> _Work task_: Say how many lines of the material include "particular". Give the number without any other text.
------ Supplied information ------
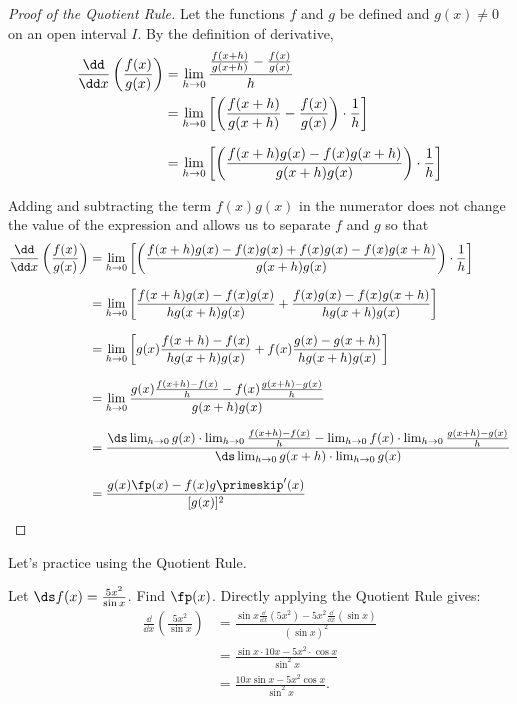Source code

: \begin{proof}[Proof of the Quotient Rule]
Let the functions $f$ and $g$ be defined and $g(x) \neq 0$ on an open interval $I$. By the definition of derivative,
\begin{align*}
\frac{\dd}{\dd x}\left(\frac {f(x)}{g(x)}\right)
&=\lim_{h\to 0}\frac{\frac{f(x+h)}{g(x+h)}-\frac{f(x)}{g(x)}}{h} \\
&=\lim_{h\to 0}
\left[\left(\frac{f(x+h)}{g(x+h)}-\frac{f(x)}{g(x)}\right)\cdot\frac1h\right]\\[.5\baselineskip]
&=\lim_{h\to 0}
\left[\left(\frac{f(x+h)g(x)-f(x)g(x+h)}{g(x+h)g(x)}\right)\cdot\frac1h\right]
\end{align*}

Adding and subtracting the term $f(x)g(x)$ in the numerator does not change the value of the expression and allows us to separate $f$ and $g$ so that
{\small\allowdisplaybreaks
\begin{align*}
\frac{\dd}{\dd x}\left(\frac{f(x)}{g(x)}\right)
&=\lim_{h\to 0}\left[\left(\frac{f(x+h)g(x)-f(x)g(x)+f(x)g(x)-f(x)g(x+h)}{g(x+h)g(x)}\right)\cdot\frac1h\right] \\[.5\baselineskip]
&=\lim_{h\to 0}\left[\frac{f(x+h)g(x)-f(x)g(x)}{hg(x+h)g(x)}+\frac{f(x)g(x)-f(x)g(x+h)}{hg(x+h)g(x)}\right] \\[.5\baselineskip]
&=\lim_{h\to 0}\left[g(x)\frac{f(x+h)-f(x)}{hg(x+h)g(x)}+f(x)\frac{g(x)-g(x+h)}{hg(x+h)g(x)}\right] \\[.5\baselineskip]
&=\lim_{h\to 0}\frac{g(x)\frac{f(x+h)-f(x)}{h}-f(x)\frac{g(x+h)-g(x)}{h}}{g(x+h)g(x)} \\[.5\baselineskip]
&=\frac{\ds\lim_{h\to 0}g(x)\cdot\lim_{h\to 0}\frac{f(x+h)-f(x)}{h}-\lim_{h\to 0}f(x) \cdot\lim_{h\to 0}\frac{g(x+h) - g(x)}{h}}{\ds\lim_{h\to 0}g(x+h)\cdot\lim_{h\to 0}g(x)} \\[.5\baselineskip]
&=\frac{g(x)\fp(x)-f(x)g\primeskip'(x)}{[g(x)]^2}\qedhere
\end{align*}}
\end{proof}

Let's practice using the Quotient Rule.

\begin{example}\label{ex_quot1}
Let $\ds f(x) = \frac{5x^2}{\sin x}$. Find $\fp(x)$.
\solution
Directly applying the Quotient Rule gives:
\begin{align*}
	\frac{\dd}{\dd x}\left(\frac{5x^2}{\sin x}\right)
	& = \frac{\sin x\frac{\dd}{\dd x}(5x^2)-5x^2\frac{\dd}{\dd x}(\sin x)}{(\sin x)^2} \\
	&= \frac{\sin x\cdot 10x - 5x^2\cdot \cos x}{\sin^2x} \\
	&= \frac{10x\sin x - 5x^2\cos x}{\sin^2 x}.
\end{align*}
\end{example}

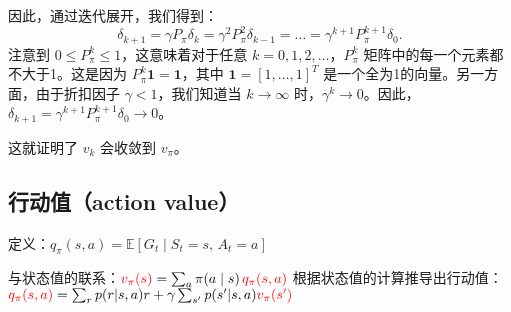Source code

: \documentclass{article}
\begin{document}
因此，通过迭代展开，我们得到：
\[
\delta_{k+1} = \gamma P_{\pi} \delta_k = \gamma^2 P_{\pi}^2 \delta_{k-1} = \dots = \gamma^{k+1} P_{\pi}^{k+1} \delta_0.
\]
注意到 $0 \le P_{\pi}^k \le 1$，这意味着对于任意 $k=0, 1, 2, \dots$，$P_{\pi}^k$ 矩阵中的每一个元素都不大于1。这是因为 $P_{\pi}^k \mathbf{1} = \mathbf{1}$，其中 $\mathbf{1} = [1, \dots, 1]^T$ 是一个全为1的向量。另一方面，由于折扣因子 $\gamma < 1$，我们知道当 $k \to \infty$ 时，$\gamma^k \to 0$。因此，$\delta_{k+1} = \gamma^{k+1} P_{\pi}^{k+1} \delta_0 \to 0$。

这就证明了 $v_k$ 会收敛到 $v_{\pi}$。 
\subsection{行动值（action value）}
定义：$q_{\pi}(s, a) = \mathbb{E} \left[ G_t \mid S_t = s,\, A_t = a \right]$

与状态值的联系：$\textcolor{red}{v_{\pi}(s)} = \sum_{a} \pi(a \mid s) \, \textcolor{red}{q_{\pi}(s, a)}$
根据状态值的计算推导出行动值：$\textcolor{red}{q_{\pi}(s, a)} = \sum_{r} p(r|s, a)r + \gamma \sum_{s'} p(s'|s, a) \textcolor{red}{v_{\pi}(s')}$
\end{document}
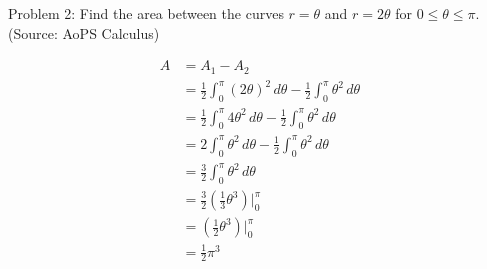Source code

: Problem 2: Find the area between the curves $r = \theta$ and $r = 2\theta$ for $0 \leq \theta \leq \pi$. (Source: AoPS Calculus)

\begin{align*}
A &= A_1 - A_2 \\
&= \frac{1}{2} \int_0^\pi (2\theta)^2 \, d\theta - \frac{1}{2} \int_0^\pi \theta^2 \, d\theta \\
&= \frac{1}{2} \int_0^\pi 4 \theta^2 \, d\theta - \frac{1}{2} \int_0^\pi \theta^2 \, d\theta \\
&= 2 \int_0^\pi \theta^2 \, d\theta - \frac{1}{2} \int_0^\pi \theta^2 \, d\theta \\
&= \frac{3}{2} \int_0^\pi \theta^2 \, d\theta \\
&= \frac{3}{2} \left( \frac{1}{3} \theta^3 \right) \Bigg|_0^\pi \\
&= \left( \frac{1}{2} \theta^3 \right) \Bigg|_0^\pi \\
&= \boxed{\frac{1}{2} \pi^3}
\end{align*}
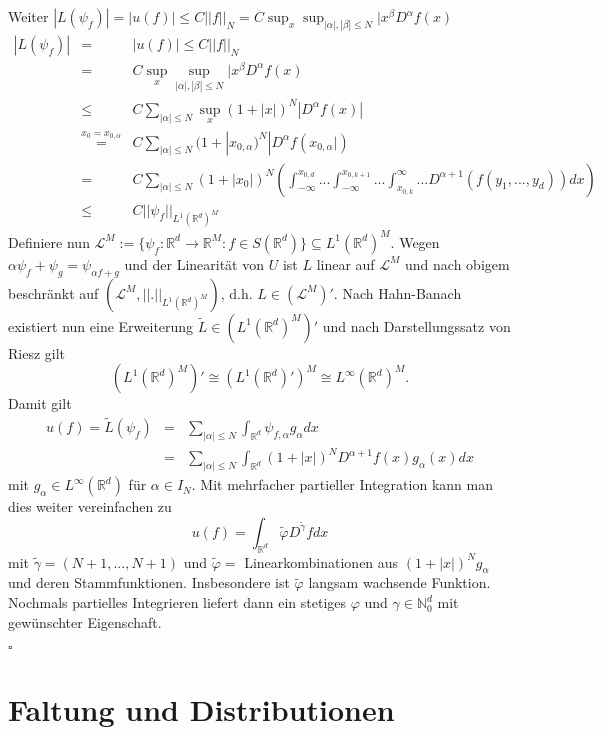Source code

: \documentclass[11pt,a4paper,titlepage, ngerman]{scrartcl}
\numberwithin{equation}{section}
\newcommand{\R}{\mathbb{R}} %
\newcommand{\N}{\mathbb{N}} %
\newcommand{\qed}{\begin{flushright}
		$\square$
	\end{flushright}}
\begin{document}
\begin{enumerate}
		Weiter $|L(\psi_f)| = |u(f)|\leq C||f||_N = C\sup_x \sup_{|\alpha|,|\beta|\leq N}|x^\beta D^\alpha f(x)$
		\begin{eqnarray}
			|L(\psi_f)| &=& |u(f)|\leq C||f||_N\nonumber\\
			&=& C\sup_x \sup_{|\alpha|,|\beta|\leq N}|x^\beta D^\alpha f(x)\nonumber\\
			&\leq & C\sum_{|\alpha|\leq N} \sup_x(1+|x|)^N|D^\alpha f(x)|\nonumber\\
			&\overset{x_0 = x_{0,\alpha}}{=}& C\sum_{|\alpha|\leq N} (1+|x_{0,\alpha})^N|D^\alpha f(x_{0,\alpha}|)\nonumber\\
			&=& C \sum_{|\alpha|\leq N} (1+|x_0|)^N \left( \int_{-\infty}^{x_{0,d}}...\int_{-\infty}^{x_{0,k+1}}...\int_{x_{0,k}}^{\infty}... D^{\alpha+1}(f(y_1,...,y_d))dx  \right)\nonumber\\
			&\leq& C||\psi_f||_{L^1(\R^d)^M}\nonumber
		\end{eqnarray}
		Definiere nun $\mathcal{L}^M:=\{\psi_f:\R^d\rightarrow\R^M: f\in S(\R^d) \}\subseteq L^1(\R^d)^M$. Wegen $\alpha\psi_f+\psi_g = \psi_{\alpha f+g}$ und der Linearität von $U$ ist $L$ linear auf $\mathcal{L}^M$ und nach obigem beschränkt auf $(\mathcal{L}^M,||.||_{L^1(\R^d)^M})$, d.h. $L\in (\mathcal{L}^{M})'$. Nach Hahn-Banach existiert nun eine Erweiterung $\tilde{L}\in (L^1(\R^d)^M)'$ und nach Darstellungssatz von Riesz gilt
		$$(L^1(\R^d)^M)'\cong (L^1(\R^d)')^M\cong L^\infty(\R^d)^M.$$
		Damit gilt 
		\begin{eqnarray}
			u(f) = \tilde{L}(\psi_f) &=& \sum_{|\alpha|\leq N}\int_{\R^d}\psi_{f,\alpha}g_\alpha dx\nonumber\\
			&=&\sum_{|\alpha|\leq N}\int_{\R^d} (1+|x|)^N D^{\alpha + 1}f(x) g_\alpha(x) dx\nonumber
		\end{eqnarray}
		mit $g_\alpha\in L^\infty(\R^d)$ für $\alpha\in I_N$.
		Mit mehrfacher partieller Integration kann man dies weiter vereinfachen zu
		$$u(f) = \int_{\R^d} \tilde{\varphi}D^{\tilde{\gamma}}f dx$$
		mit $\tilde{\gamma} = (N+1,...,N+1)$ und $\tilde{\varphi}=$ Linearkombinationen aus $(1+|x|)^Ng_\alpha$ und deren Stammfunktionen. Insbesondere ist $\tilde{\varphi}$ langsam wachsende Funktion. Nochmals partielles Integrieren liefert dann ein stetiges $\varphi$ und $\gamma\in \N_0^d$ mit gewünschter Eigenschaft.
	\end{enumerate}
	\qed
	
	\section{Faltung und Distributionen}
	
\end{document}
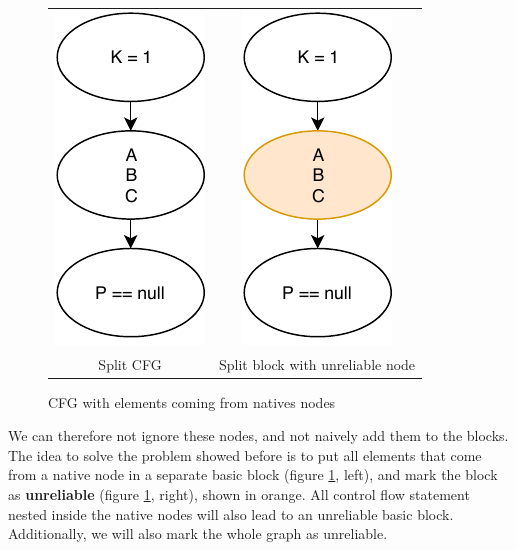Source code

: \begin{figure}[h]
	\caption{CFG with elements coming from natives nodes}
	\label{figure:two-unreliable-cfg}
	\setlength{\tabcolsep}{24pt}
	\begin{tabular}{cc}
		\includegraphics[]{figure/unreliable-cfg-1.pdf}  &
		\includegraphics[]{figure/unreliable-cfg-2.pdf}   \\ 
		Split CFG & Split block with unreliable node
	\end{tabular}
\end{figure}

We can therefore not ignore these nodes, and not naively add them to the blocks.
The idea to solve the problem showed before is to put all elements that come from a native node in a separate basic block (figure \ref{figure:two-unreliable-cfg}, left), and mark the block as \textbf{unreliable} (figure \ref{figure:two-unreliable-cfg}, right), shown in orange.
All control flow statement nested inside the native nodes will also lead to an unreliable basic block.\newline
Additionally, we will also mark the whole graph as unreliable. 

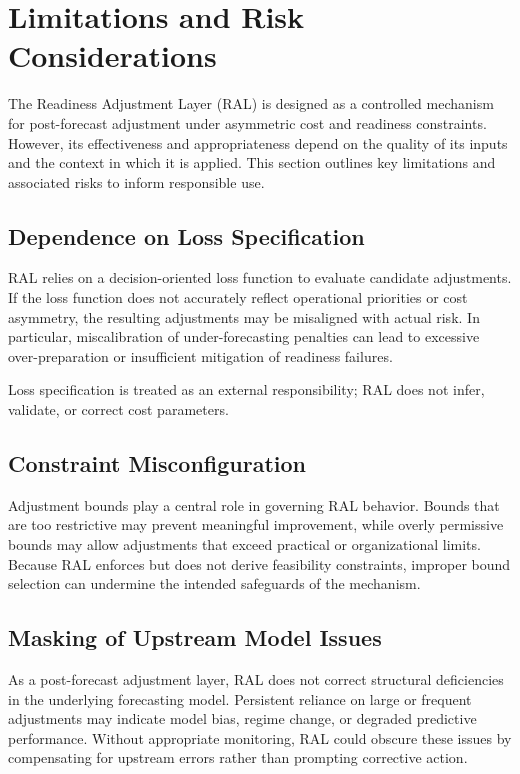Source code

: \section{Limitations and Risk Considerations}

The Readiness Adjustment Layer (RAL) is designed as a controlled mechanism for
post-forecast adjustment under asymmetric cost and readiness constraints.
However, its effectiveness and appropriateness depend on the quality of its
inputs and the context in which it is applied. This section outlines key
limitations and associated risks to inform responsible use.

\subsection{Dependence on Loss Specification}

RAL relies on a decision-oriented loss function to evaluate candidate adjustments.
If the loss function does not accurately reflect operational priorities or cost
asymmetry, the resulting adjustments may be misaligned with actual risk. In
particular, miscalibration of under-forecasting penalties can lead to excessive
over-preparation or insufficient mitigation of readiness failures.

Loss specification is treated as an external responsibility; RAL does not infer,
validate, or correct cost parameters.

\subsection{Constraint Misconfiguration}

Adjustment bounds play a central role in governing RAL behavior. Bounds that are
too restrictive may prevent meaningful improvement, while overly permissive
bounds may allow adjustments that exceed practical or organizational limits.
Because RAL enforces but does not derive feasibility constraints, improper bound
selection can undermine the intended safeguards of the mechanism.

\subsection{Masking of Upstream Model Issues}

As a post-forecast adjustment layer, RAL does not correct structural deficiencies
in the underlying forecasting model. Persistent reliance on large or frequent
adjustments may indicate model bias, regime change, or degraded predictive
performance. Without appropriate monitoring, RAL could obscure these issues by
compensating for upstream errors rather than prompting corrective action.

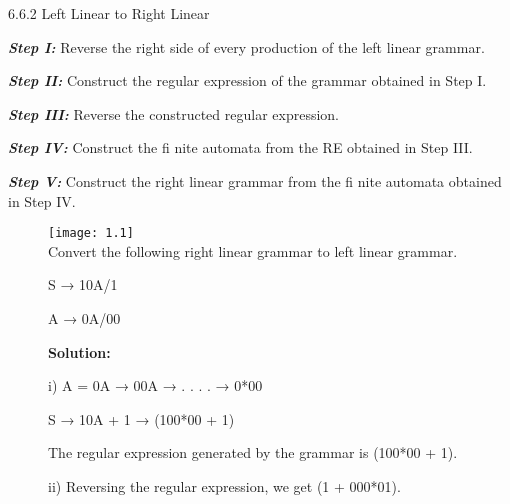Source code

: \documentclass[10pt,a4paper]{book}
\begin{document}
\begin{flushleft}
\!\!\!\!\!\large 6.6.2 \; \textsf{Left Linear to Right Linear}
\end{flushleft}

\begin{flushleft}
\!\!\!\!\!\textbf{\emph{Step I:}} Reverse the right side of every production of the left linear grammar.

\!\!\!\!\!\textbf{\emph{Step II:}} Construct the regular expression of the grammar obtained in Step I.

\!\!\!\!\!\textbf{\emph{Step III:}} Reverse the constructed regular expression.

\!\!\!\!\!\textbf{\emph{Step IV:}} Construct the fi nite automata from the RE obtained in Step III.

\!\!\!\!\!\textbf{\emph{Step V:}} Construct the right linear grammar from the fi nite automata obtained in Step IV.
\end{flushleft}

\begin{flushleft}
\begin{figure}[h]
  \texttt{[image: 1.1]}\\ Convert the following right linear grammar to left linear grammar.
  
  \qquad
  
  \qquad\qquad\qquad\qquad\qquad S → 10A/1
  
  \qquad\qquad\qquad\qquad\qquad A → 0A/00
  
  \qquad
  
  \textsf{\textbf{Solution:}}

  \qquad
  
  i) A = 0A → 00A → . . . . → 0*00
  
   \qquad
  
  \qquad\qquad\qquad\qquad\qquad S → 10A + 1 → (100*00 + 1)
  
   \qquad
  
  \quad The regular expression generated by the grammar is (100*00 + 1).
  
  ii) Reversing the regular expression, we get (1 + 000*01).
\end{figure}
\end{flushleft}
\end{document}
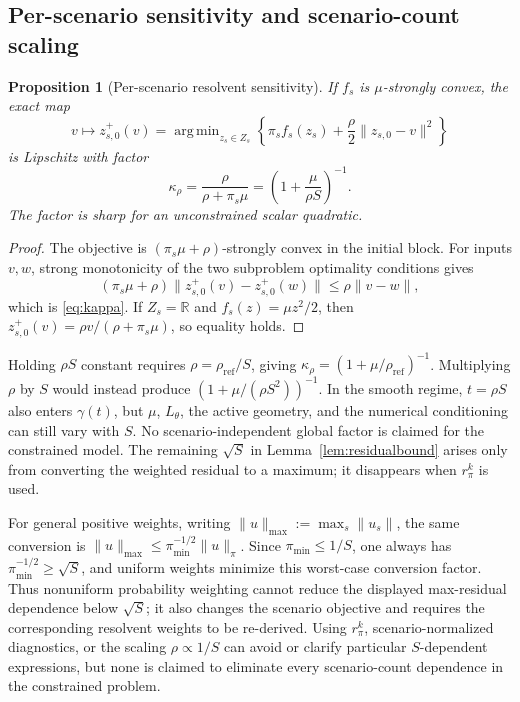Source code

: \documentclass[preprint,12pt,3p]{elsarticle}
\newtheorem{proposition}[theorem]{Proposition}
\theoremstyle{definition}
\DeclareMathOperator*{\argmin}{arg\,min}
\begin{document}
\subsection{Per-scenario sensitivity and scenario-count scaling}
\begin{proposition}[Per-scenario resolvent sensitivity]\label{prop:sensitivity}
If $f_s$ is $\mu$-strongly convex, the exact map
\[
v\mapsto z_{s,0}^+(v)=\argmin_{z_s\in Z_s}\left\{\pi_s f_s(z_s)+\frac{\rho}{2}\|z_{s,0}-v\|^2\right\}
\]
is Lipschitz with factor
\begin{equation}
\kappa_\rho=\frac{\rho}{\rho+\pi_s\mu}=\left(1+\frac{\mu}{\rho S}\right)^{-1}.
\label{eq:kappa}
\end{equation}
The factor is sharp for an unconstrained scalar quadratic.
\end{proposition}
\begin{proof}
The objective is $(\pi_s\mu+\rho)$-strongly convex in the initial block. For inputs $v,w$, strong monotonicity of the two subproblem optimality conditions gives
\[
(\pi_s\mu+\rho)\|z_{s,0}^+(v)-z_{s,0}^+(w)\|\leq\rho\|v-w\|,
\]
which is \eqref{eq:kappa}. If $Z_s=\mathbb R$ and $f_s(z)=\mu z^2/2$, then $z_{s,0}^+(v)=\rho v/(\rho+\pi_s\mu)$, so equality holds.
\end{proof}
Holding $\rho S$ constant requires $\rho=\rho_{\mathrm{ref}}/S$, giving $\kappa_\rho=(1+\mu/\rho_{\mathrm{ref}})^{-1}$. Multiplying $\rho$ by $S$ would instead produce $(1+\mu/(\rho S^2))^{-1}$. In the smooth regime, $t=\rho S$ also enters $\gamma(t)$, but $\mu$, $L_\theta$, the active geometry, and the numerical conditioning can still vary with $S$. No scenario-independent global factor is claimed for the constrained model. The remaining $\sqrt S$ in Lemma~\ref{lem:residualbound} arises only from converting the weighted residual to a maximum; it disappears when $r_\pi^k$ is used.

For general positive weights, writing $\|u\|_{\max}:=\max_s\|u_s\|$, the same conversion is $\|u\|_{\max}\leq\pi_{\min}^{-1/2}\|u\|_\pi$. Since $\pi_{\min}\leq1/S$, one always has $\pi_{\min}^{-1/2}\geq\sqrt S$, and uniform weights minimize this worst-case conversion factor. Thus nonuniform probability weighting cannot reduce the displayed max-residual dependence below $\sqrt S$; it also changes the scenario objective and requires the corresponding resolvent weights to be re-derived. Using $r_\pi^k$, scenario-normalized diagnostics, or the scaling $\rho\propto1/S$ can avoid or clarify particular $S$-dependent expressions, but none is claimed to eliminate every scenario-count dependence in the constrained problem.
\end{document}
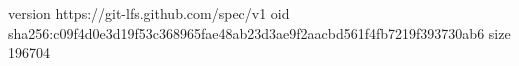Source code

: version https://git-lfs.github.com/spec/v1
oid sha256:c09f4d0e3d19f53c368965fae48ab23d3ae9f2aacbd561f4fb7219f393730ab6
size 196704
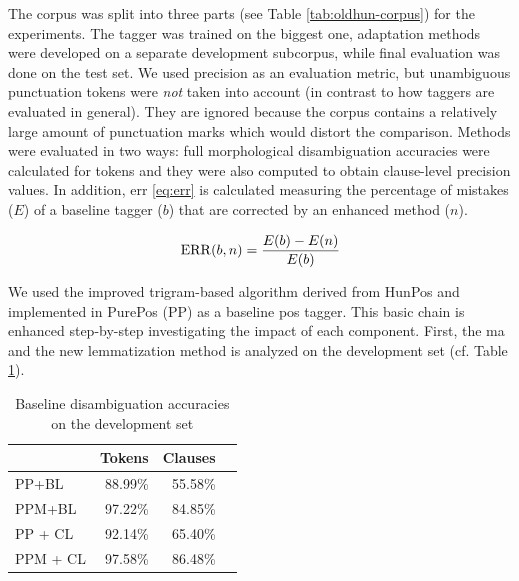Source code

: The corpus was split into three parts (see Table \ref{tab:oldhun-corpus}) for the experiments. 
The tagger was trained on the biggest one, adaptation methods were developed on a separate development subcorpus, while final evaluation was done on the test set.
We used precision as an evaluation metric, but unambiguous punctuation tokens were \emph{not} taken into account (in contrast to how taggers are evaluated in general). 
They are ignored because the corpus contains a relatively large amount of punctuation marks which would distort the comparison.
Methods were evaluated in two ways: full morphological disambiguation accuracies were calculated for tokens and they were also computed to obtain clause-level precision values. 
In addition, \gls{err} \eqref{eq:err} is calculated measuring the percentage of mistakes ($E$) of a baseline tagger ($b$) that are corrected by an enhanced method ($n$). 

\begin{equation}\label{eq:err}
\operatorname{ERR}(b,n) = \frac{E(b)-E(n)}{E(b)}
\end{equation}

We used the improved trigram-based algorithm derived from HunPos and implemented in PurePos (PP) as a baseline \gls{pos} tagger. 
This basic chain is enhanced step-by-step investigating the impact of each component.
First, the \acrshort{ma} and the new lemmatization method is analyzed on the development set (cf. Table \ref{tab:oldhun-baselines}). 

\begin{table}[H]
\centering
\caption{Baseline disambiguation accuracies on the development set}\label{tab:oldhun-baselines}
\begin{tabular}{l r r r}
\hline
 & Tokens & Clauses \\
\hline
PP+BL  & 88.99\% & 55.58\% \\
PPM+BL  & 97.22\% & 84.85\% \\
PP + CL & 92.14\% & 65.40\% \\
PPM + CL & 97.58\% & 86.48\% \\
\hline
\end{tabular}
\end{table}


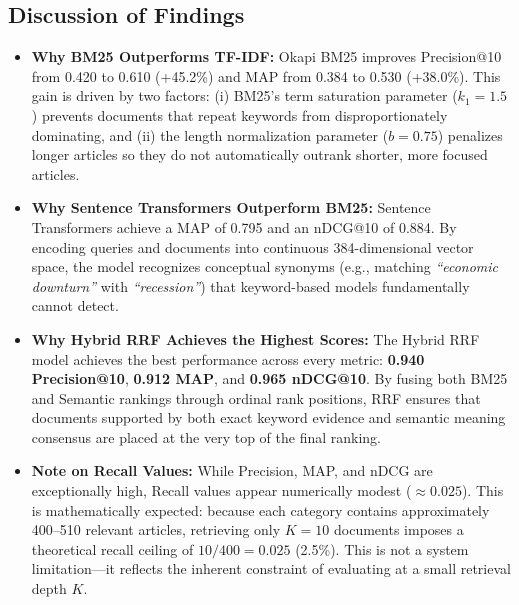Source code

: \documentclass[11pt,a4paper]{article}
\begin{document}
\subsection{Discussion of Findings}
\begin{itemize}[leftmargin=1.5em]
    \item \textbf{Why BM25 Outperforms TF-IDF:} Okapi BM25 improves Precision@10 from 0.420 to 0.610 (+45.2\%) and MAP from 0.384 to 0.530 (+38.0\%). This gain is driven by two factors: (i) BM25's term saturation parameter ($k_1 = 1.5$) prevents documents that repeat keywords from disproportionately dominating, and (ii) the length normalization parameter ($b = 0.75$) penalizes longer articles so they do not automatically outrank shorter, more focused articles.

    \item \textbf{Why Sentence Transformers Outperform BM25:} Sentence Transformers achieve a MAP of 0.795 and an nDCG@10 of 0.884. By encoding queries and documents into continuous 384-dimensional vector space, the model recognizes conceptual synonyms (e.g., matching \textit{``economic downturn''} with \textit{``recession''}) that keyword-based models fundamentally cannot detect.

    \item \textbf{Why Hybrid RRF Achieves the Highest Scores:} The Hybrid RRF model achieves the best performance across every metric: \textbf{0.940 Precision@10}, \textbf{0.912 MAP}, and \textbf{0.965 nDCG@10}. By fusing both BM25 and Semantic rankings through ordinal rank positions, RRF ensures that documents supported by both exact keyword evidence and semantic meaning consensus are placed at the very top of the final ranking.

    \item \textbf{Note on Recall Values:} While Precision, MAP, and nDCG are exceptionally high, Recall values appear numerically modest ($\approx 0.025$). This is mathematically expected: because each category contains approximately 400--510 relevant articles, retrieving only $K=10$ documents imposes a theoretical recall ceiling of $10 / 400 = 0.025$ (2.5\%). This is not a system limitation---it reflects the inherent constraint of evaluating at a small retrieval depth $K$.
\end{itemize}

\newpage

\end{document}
------
> _Written solution_: 2